*** Opening Record excerpts ***

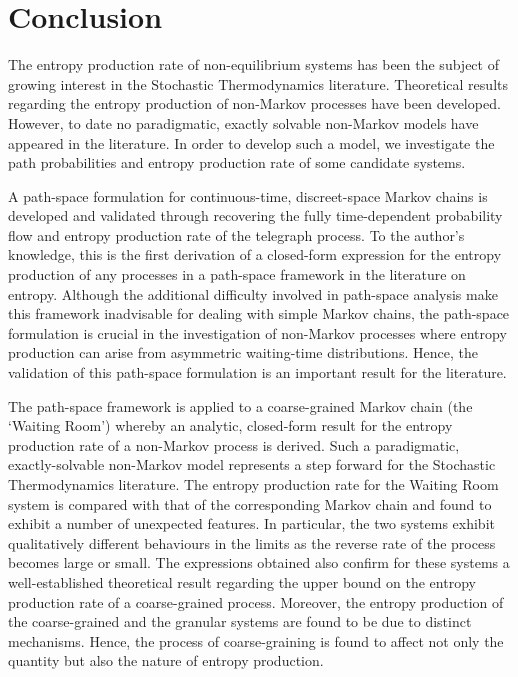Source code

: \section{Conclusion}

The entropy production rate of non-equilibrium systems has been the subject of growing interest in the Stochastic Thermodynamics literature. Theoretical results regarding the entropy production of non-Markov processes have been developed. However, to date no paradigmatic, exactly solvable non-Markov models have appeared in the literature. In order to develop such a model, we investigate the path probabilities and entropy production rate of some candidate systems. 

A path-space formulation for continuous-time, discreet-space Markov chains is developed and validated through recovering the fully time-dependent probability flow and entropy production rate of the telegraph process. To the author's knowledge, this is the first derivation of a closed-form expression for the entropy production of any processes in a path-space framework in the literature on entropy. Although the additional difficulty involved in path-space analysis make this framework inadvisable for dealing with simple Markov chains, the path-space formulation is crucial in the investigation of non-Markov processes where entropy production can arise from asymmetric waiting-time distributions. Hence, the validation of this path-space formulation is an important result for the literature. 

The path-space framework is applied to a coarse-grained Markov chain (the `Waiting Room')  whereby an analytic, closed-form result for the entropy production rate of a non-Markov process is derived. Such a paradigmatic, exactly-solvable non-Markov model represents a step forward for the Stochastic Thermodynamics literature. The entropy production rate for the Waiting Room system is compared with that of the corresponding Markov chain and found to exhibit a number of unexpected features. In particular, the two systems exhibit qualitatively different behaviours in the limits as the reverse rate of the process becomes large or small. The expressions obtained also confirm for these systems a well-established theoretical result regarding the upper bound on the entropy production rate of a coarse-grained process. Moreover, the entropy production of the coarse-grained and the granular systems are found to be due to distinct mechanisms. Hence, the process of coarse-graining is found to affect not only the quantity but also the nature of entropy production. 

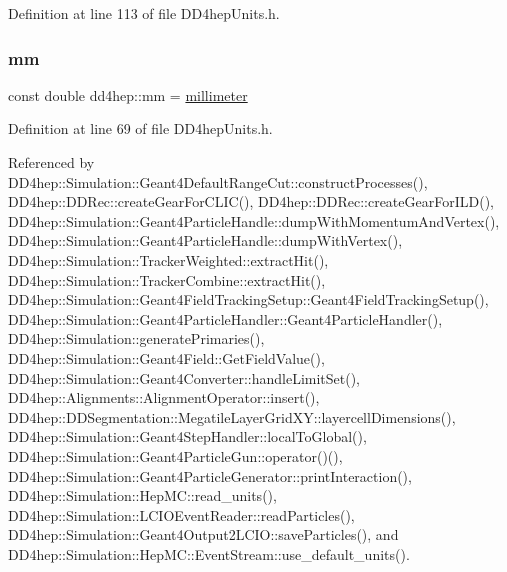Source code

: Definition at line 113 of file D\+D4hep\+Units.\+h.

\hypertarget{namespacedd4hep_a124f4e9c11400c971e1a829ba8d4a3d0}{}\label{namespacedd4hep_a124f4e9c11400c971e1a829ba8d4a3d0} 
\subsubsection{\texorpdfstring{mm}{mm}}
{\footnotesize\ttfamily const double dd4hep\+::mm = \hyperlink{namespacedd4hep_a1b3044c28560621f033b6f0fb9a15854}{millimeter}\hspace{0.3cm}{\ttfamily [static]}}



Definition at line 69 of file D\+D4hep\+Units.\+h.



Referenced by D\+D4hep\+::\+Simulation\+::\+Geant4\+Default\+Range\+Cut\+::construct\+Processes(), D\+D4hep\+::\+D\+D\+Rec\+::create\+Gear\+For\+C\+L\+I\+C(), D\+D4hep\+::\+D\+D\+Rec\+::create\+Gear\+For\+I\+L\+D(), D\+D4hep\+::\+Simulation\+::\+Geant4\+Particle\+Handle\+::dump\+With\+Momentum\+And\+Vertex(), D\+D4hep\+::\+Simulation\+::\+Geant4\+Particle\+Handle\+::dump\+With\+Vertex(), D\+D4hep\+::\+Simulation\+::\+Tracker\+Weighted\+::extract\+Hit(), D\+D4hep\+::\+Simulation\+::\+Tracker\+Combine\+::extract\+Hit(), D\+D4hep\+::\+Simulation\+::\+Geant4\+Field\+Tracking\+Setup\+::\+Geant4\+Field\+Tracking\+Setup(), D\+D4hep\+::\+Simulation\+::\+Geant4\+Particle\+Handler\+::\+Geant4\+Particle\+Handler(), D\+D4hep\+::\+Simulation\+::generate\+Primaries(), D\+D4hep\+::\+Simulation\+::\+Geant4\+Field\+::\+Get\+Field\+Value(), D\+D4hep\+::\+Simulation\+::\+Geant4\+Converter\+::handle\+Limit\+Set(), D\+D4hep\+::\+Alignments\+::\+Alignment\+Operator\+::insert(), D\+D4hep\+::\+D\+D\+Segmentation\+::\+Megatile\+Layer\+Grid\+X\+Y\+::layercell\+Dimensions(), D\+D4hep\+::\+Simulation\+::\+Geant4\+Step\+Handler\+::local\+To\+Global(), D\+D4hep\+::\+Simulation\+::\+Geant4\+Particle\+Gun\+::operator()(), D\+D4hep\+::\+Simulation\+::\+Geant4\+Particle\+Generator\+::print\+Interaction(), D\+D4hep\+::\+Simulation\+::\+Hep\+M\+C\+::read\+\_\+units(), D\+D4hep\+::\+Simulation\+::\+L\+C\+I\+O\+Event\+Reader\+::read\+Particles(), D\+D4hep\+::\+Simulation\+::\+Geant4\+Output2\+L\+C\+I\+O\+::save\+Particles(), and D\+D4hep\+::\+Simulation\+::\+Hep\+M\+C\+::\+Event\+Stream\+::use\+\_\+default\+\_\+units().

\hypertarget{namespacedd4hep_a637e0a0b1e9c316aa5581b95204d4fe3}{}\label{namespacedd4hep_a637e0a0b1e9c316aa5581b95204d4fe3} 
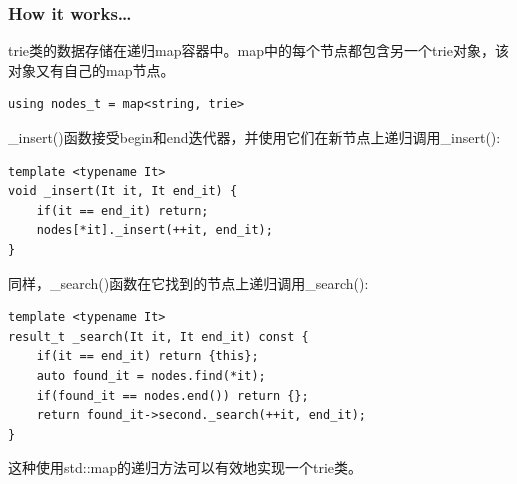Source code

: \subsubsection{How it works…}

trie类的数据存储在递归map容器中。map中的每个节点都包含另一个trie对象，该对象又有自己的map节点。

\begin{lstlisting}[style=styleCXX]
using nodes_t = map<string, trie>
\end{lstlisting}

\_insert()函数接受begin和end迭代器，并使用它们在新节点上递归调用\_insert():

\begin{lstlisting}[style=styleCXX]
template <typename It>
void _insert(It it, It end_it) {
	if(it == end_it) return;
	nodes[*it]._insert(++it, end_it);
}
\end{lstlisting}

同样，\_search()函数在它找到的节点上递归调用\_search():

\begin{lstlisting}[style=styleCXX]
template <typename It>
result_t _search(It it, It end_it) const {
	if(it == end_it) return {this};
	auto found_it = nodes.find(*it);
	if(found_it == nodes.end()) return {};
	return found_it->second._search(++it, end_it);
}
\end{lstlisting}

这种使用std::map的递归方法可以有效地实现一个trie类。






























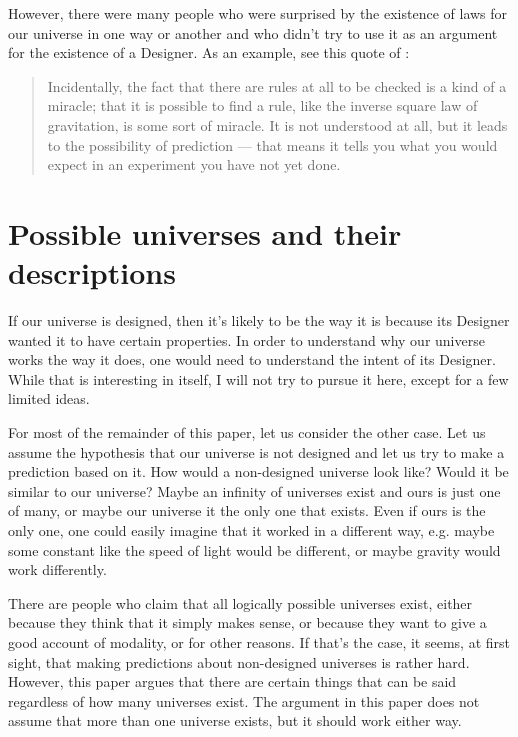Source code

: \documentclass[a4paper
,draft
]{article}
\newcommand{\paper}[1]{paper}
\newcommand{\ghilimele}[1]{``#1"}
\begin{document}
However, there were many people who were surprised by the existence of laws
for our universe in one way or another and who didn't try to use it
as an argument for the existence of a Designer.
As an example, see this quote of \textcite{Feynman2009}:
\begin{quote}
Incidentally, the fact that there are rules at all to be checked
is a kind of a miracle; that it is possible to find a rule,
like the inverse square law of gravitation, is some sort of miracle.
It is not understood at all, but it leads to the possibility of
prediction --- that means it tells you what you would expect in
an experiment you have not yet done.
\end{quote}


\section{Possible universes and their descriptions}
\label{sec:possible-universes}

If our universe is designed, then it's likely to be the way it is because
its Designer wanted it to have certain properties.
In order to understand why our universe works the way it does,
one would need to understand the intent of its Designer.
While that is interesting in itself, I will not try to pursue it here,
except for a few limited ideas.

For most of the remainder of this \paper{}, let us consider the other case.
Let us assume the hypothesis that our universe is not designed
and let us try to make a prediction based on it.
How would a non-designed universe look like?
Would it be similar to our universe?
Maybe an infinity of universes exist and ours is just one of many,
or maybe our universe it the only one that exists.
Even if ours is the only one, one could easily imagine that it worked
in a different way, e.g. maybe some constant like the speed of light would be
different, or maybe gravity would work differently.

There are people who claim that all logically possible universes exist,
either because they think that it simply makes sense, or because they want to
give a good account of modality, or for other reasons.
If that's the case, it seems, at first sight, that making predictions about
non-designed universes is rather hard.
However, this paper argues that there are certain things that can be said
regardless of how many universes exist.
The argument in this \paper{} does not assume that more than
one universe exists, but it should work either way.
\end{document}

*** Closing Record excerpts ***
*** Opening Record excerpts ***

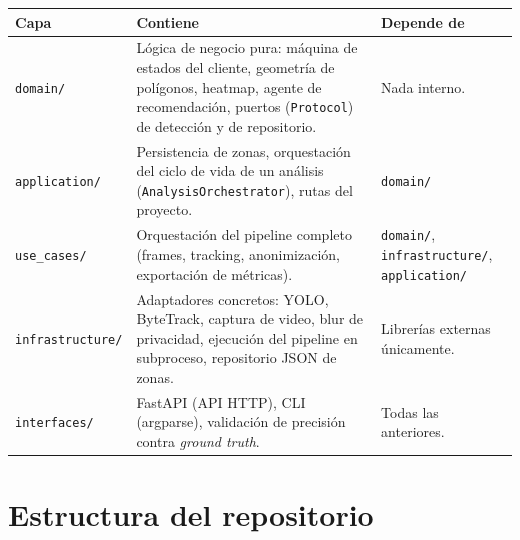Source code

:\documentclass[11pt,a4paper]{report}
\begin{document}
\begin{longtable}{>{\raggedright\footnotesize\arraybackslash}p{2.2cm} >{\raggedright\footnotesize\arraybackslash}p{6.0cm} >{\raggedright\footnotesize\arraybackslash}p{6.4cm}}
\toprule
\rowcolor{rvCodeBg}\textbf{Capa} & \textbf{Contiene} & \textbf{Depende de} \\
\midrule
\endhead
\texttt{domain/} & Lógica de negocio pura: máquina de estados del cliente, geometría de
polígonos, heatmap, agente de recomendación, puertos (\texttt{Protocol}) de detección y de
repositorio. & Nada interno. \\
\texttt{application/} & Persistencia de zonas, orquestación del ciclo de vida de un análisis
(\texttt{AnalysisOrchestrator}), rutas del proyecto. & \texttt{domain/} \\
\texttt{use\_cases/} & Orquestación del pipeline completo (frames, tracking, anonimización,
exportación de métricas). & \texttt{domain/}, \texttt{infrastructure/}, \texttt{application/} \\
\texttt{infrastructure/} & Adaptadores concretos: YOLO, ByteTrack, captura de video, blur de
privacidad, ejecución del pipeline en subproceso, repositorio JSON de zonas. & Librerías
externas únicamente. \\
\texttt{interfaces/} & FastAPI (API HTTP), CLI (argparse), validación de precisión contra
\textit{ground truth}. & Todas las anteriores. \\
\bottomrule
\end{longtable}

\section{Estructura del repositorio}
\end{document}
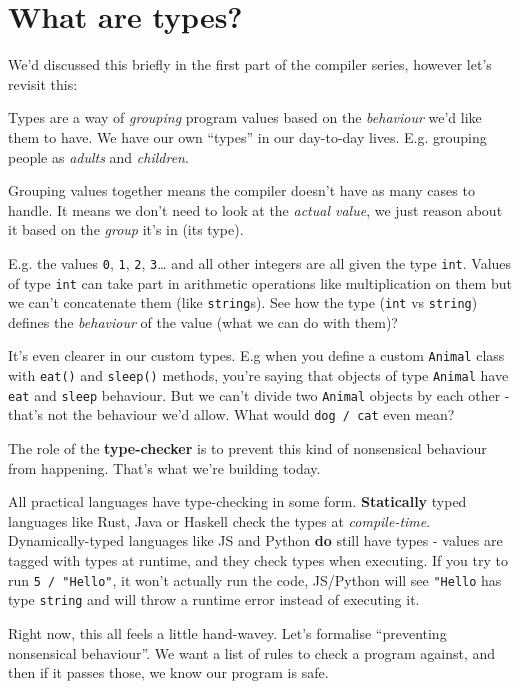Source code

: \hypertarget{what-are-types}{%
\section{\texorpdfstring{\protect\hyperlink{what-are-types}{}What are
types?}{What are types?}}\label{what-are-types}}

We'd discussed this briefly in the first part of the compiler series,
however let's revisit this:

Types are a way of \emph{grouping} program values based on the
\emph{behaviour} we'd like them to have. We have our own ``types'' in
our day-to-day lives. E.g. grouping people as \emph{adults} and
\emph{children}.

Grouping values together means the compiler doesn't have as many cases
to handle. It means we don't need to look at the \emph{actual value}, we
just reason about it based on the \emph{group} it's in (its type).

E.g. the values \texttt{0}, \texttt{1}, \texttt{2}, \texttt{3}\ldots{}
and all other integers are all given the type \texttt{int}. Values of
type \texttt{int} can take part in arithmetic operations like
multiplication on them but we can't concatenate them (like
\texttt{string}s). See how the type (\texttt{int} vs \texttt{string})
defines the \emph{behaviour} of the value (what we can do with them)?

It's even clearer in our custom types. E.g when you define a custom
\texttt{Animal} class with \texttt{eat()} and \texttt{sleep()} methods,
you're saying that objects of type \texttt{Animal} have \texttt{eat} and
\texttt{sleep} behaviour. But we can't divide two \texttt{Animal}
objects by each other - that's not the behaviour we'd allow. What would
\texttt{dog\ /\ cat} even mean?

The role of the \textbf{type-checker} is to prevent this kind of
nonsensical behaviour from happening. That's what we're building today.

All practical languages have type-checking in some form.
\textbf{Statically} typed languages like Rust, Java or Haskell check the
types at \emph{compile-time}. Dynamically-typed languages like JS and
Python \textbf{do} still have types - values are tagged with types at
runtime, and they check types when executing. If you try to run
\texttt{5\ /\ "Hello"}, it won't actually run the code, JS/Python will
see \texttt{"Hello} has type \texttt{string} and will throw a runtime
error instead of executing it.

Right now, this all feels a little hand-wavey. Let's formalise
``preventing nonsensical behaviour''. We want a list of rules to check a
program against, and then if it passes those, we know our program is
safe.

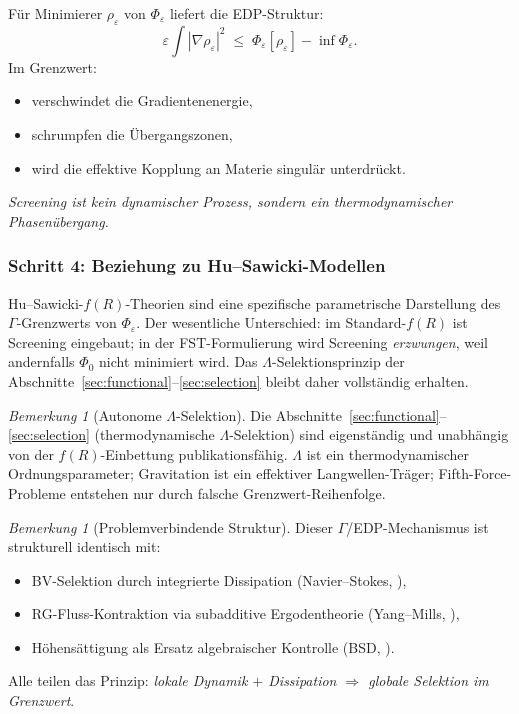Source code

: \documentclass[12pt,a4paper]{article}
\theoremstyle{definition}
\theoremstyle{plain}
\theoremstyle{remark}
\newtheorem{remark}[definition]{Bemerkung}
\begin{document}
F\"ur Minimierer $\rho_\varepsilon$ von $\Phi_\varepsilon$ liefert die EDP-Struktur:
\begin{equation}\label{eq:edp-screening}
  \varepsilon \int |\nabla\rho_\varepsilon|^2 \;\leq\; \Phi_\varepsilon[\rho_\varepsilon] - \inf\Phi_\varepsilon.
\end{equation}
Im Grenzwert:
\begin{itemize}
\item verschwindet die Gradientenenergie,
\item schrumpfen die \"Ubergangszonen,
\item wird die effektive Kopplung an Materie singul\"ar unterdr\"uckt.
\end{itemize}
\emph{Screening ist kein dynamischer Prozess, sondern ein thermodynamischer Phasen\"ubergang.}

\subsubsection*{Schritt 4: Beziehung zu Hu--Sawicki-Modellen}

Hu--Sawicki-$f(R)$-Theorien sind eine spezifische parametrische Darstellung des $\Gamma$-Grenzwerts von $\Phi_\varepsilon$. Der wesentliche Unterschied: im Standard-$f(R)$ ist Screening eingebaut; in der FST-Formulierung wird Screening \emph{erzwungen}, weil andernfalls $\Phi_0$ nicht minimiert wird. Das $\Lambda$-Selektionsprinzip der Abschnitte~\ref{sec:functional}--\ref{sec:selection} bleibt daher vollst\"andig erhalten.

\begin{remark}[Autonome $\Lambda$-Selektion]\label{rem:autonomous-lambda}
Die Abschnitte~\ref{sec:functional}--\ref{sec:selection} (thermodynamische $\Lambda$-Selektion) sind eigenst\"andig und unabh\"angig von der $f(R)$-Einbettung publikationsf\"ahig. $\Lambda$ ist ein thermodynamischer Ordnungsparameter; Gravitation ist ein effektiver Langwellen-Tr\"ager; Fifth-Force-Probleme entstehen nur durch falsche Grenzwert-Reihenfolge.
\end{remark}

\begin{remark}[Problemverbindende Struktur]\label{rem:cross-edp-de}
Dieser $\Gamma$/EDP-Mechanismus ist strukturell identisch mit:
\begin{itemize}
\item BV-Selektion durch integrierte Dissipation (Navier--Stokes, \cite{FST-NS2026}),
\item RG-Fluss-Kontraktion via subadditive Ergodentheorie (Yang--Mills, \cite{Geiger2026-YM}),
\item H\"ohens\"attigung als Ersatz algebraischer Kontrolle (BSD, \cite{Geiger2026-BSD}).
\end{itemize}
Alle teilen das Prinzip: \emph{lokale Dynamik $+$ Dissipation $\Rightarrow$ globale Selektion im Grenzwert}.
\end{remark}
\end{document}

*** Closing Record excerpts ***

* What is being asked
Using the listing above, work out how many lines include the word "Hello", and report that number alone.

* Exercise answer
2